IN THE COURT OF APPEAL OF THE STATE OF CALIFORNIA
FIRST APPELLATE DISTRICT
DIVISION TWO
THE PEOPLE, Plaintiff and Respondent, A173523 v. BILLIE RAY SMOTHERS, JR., (Humboldt County Super. Ct. No. CR2403514) Defendant and Appellant.
After defendant Billie Ray Smothers, Jr. was convicted of assault with a deadly weapon, the trial court placed him on probation with various conditions. On appeal, defendant challenges one of the conditions related to substance use treatment, arguing that it amounted to an unconstitutional delegation of judicial authority to the probation officer. The Attorney General concedes the point. The Attorney General also argues, and defendant does not contest, that the same probation condition must be modified to remove the requirement that defendant pay the cost of any treatment. We agree that the challenged condition is invalid, and therefore remand to the trial court to strike or modify the condition. We also direct the trial court to amend the probation order to correct a discrepancy regarding its finding on an enhancement allegation.
1 BACKGROUND The facts of the underlying offenses are not at issue in this appeal so we limit our summary to the relevant procedural history. On February 11, 2025, the Humboldt County District Attorney filed an information charging defendant with assault with a deadly weapon (Pen. Code,1 § 245, subd. (a)(1); count 1) and making criminal threats of violence (§ 422; count 2). The information alleged that defendant inflicted great bodily injury in the commission of count 1 (§ 12022.7, subd. (a)), and that he used a deadly weapon in the commission of count two (§ 12022, subd. (b)(1)). The information further alleged the following aggravating circumstances: that the crime involved great violence, great bodily harm, threat of great bodily harm, or other acts disclosing a high degree of cruelty, viciousness, or callousness; that defendant was armed with or used a weapon at the time of the crimes; that defendant had engaged in violent conduct that indicated a serious danger to society; and any other aggravating factors permitted by law. (§ 1170, subd. (b)(2).) On April 23, a jury found defendant guilty of count 1, but acquitted him of count 2. Defendant waived the right to a jury trial on the special allegation and aggravating factors, and a court trial was held. The trial court did not find true the allegation that defendant inflicted great bodily harm in committing count 1. The court, however, found true the following aggravating factors: that the crime involved a threat of great bodily harm, cruelty and callousness, and that defendant was armed with a weapon. On May 21, the court placed defendant on two years’ probation with certain conditions. Defendant appealed.
1 Undesignated statutory references that follow are to the Penal Code.

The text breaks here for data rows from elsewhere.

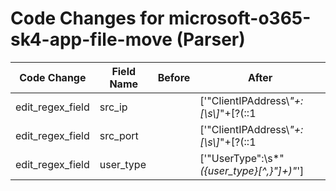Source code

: # Code Changes for microsoft-o365-sk4-app-file-move (Parser)

| Code Change | Field Name | Before | After |
|-------------|------------|--------|-------|
| edit_regex_field | src_ip |  | ['"ClientIPAddress\\*"+:[\s\\]*"+\[?(::1|({src_ip}((([0-9a-fA-F.]{0,4}):{1,2}){1,7}([0-9a-fA-F]){0,4})|(((25[0-5]|(2[0-4]|1\d|[0-9]|)\d)\.?\b){4}))(:({src_port}\d+))?)\]?(:({=src_port}\d+))?', '"ClientIP\\*"+:[\s\\]*"+\[?((0\.0\.0\.0|({src_ip}((([0-9a-fA-F.]{0,4}):{1,2}){1,7}([0-9a-fA-F]){0,4})|(((25[0-5]|(2[0-4]|1\d|[0-9]|)\d)\.?\b){4}))(:({src_port}\d+))?)\]?(:({=src_port}\d+))?|((0\.0\.0\.0|({=src_ip}[a-fA-F\d.:]+))\]?(:({=src_port}\d+))?))"', 'exa_json_path=$.ClientIP,exa_regex=^\[?((0\.0\.0\.0|({src_ip}((([0-9a-fA-F.]{0,4}):{1,2}){1,7}([0-9a-fA-F]){0,4})|(((25[0-5]|(2[0-4]|1\d|[0-9]|)\d)\.?\b){4}))(:({src_port}\d+))?)\]?(:({=src_port}\d+))|((0\.0\.0\.0|({=src_ip}[a-fA-F\d.:]+))\]?(:({=src_port}\d+))?))$', 'exa_json_path=$.ClientIPAddress,exa_regex=^\[?(::1|({src_ip}((([0-9a-fA-F.]{0,4}):{1,2}){1,7}([0-9a-fA-F]){0,4})|(((25[0-5]|(2[0-4]|1\d|[0-9]|)\d)\.?\b){4}))(:({src_port}\d+))?)\]?(:({=src_port}\d+))?$'] |
| edit_regex_field | src_port |  | ['"ClientIPAddress\\*"+:[\s\\]*"+\[?(::1|({src_ip}((([0-9a-fA-F.]{0,4}):{1,2}){1,7}([0-9a-fA-F]){0,4})|(((25[0-5]|(2[0-4]|1\d|[0-9]|)\d)\.?\b){4}))(:({src_port}\d+))?)\]?(:({=src_port}\d+))?', '"ClientIP\\*"+:[\s\\]*"+\[?((0\.0\.0\.0|({src_ip}((([0-9a-fA-F.]{0,4}):{1,2}){1,7}([0-9a-fA-F]){0,4})|(((25[0-5]|(2[0-4]|1\d|[0-9]|)\d)\.?\b){4}))(:({src_port}\d+))?)\]?(:({=src_port}\d+))?|((0\.0\.0\.0|({=src_ip}[a-fA-F\d.:]+))\]?(:({=src_port}\d+))?))"', 'exa_json_path=$.ClientIP,exa_regex=^\[?((0\.0\.0\.0|({src_ip}((([0-9a-fA-F.]{0,4}):{1,2}){1,7}([0-9a-fA-F]){0,4})|(((25[0-5]|(2[0-4]|1\d|[0-9]|)\d)\.?\b){4}))(:({src_port}\d+))?)\]?(:({=src_port}\d+))|((0\.0\.0\.0|({=src_ip}[a-fA-F\d.:]+))\]?(:({=src_port}\d+))?))$', 'exa_json_path=$.ClientIPAddress,exa_regex=^\[?(::1|({src_ip}((([0-9a-fA-F.]{0,4}):{1,2}){1,7}([0-9a-fA-F]){0,4})|(((25[0-5]|(2[0-4]|1\d|[0-9]|)\d)\.?\b){4}))(:({src_port}\d+))?)\]?(:({=src_port}\d+))?$'] |
| edit_regex_field | user_type |  | ['"UserType":\s*"*({user_type}[^,}"]+)"*'] |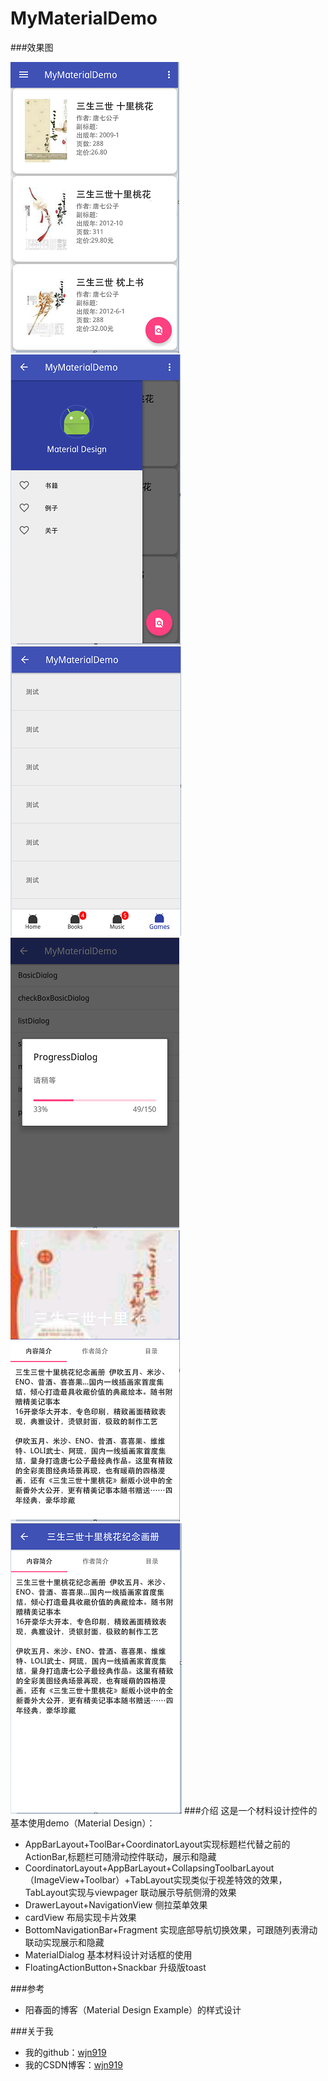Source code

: # MyMaterialDemo
###效果图

![image](https://github.com/wjn919/MyMaterialDemo/blob/master/app/screenshots/cardview.png)
![image](https://github.com/wjn919/MyMaterialDemo/blob/master/app/screenshots/navigation.png)
![image](https://github.com/wjn919/MyMaterialDemo/blob/master/app/screenshots/bottom.png)
![image](https://github.com/wjn919/MyMaterialDemo/blob/master/app/screenshots/dialog.png)
![image](https://github.com/wjn919/MyMaterialDemo/blob/master/app/screenshots/视差特效1.png)
![image](https://github.com/wjn919/MyMaterialDemo/blob/master/app/screenshots/视差特效2.png)
###介绍
这是一个材料设计控件的基本使用demo（Material Design）：
   - AppBarLayout+ToolBar+CoordinatorLayout实现标题栏代替之前的ActionBar,标题栏可随滑动控件联动，展示和隐藏
   - CoordinatorLayout+AppBarLayout+CollapsingToolbarLayout（ImageView+Toolbar）+TabLayout实现类似于视差特效的效果，TabLayout实现与viewpager
   联动展示导航侧滑的效果
   - DrawerLayout+NavigationView 侧拉菜单效果
   - cardView 布局实现卡片效果
   - BottomNavigationBar+Fragment 实现底部导航切换效果，可跟随列表滑动联动实现展示和隐藏
   - MaterialDialog 基本材料设计对话框的使用
   - FloatingActionButton+Snackbar 升级版toast

###参考
   - 阳春面的博客（Material Design Example）的样式设计

###关于我
   - 我的github：[wjn919](https://github.com/wjn919)
   - 我的CSDN博客：[wjn919](http://blog.csdn.net/wjn_yes)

2 DISCUSSION Defendant challenges one of his probation conditions, condition 19, which states: “Defendant shall be screened to determine if a medical necessity for substance use disorder treatment is indicated. If treatment is indicated, defendant shall undergo a full assessment as directed by the probation officer. Defendant shall enter and successfully complete all phases of the recommended treatment program. Said assessment and program will be at their own expense.” Defendant contends this condition violates the separation of powers doctrine by delegating judicial authority to the probation officer. Preliminarily, defendant acknowledges he did not object to the probation condition below. But he argues his claim is cognizable because it is a facial constitutional challenge presenting a pure question of law that does not depend on the underlying factual record. The Attorney General agrees. As do we. (See People v. Smith (2022) 79 Cal.App.5th 897, 901 (Smith) [a “facial constitutional challenge may be considered for the first time on appeal because it does not depend on the underlying factual record”], citing In re Sheena K. (2007) 40 Cal.4th 875, 884–886.) We thus address defendant’s constitutional challenge on the merits, which we review de novo. (Smith, supra, 79 Cal.App.5th at p. 902.) “Under the separation of powers doctrine (Cal. Const., art. III, § 3), judicial powers may not be delegated to nonjudicial officers. [Citation.] While the probation officer may properly specify the details necessary to effectuate the court’s probation conditions, it is the court’s duty to determine the nature of the requirements imposed on the probationer.” (Smith, supra, 79 Cal.App.5th at p. 902.) Put slightly differently, the “general rule [is] that a court may dictate the basic policy of a condition of probation, leaving
3 specification of details to the probation officer. . . . ‘However, the court’s order cannot be entirely open-ended. It is for the court to determine the nature of the prohibition placed on a defendant as a condition of probation.’ ” (In Victor L. (2010) 182 Cal.App.4th 902, 919.) “By leaving key determinations to be decided ad hoc, a vague probation condition may . . . result in an impermissible delegation of authority to the probation officer.” (Smith, at p. 902.) In Smith, the defendant argued that the condition requiring that she “ ‘participate in any treatment/therapy/counseling program, including residential, as directed by the probation officer,’ ” was vague, overbroad, and an improper delegation of authority. (Smith, supra, 79 Cal.App.5th at p. 902.) Our colleagues in Division Five concluded that when interpreted in the context of other conditions of the defendant’s probation, the challenged condition required only “treatment for substance abuse.” (Id. at p. 903.) So interpreted, the condition was not unconstitutionally vague or overbroad. (Ibid.) But Smith concluded that, even as narrowly interpreted to require only substance abuse treatment, the condition violated the separation of powers doctrine because it delegated to the probation officer the discretion to decide whether the defendant must attend a residential program, as opposed to an outpatient program. (Ibid.) Smith explained that “[g]iven the significant liberty interests at stake [imposed by residential placement], a court—not a probation officer—must” decide what kinds of treatment are required. (Ibid.; compare with People v. Penoli (1996) 46 Cal.App.4th 298, 307–308 [upholding a condition requiring the defendant to enter a residential drug treatment program but authorizing probation to select which residential program].) Defendant argues that condition 19 is similar to the condition in Smith.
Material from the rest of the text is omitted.